Expanding the Scope of Fragment-Based Hit Identification: Targeting Novel Mechanisms in Cancer
Justin Bower, Head, The Beatson Institute for Cancer Research
Protein Protein Interactions (PPIs) play a central role in most regulatory processes and disease mechanisms and many are attractive drug discovery targets. In the main, High Throughput Screening (HTS) approaches towards finding suitable hits and subsequently viable leads against many PPI targets have failed to deliver. Employing additional, differentiated methods of unearthing hits against this class of target represents an exciting opportunity.

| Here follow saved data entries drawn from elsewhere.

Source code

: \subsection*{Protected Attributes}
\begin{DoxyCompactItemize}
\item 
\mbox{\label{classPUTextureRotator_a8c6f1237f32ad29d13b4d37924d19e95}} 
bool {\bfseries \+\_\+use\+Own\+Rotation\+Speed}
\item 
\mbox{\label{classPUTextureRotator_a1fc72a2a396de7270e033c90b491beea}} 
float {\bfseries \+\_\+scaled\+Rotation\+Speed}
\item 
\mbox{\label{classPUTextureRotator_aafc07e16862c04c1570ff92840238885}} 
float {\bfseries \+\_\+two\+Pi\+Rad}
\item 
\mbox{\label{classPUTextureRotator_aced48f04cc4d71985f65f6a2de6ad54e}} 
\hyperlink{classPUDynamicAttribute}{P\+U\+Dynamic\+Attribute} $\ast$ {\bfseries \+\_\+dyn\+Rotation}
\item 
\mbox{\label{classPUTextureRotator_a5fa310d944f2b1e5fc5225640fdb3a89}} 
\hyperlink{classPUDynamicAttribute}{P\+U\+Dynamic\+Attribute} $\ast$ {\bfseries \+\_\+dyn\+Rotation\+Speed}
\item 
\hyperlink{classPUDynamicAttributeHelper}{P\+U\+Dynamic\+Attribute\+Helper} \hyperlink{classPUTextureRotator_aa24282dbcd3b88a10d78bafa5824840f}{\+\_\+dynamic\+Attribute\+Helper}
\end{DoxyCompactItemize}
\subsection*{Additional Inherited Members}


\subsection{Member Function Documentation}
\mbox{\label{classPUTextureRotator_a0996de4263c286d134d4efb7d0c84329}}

Fragment screening has developed considerably in recent years and has been embedded as an attractive hit-finding paradigm in many organisations resulting in the delivery of many high quality clinical candidates and Vemurafenib (Xelboraf), recently approved by the FDA to treat patients with metastatic melanoma, possessing the B-Raf V600E mutation. The target agnostic design of fragment libraries lends itself to screening against a range of potential targets and the gain in understanding of how PPIs exert their biological effects coupled with developments in structural biology, biophysical screening technologies and computational disciplines is increasingly bringing this class of target within the range of Fragment-Based Drug Design (FBDD). This talk will explore the potential of using fragment-based methods to unearth hits against PPIs, detailing a current approach towards inhibiting a PPI involved in invasion and metastasis. In addition, a rudimentary discussion on fragment library composition will be included along with suggestions of how future, more structurally diverse fragments which occupy different regions of chemical space to the vast majority of current fragment libraries can be designed and selected.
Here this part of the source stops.